▶ Work to be completed
If a line in the entries contains the string "behavioral", include that line in your answer.

==== Data shown ====

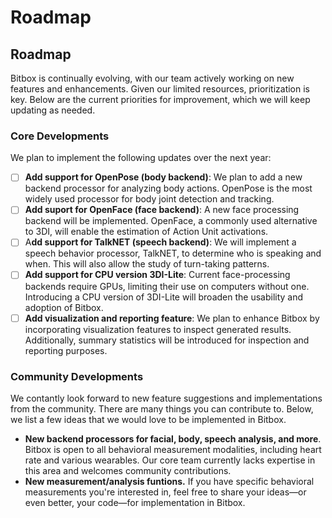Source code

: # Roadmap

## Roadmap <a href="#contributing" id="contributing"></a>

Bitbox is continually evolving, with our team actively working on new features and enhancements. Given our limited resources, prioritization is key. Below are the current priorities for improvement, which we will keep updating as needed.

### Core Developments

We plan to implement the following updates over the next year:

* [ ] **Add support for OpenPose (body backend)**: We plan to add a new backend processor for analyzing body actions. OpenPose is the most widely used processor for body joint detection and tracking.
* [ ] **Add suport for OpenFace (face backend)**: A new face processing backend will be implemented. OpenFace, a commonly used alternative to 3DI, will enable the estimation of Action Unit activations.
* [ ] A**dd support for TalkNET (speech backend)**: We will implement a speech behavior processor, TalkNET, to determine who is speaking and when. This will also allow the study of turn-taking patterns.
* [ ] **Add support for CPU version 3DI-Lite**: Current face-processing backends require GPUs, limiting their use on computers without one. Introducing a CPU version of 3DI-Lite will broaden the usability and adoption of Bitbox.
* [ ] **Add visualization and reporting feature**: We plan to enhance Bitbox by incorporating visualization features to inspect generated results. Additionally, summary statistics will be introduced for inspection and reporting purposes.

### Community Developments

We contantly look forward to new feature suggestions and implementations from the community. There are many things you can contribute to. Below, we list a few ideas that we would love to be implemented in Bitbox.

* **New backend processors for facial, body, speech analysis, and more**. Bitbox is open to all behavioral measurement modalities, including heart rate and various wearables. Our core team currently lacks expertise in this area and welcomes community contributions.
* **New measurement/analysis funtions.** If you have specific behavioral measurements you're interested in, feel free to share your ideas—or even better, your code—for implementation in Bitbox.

====
==== Data shown ====

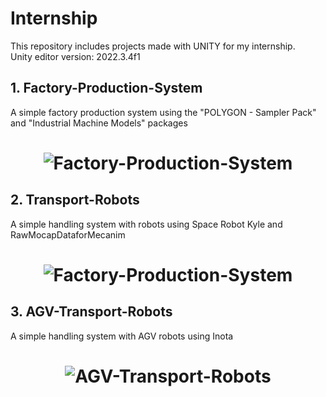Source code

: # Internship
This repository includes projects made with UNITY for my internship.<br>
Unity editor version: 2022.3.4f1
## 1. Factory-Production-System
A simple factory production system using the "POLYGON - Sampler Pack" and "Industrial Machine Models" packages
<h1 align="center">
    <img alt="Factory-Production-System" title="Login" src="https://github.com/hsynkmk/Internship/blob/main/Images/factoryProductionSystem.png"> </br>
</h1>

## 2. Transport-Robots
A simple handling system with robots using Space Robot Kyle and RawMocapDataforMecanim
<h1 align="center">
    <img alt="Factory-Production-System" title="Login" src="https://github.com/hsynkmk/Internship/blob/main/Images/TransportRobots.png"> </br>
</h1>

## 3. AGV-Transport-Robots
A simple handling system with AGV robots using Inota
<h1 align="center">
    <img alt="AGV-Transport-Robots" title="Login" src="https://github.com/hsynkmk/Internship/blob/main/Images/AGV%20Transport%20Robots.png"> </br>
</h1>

====

▶ Response to this exercise
* **New backend processors for facial, body, speech analysis, and more**. Bitbox is open to all behavioral measurement modalities, including heart rate and various wearables. Our core team currently lacks expertise in this area and welcomes community contributions.
* **New measurement/analysis funtions.** If you have specific behavioral measurements you're interested in, feel free to share your ideas—or even better, your code—for implementation in Bitbox.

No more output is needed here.